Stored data
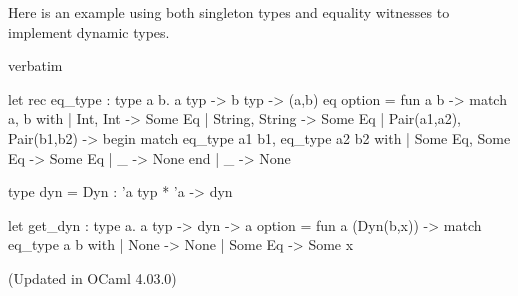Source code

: Here is an example using both singleton types and equality witnesses
to implement dynamic types.
\begin{camlexample}{verbatim}
\begin{caml}
\begin{camlinput}
let rec eq_type : type a b. a typ -> b typ -> (a,b) eq option =
  fun a b ->
  match a, b with
  | Int, Int -> Some Eq
  | String, String -> Some Eq
  | Pair(a1,a2), Pair(b1,b2) ->
      begin match eq_type a1 b1, eq_type a2 b2 with
      | Some Eq, Some Eq -> Some Eq
      | _ -> None
      end
  | _ -> None

type dyn = Dyn : 'a typ * 'a -> dyn

let get_dyn : type a. a typ -> dyn -> a option =
  fun a (Dyn(b,x)) ->
  match eq_type a b with
  | None -> None
  | Some Eq -> Some x
\end{camlinput}
\end{caml}
\end{camlexample}

%
(Updated in OCaml 4.03.0)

→ PROBLEM STATEMENT
The expected output is the run of lines from the one holding "begin match eq_type" to the last line of the entries above, each reproduced character for character.

→ RESULT OF THE TASK
      begin match eq_type a1 b1, eq_type a2 b2 with
      | Some Eq, Some Eq -> Some Eq
      | _ -> None
      end
  | _ -> None

type dyn = Dyn : 'a typ * 'a -> dyn

let get_dyn : type a. a typ -> dyn -> a option =
  fun a (Dyn(b,x)) ->
  match eq_type a b with
  | None -> None
  | Some Eq -> Some x
\end{camlinput}
\end{caml}
\end{camlexample}

%
(Updated in OCaml 4.03.0)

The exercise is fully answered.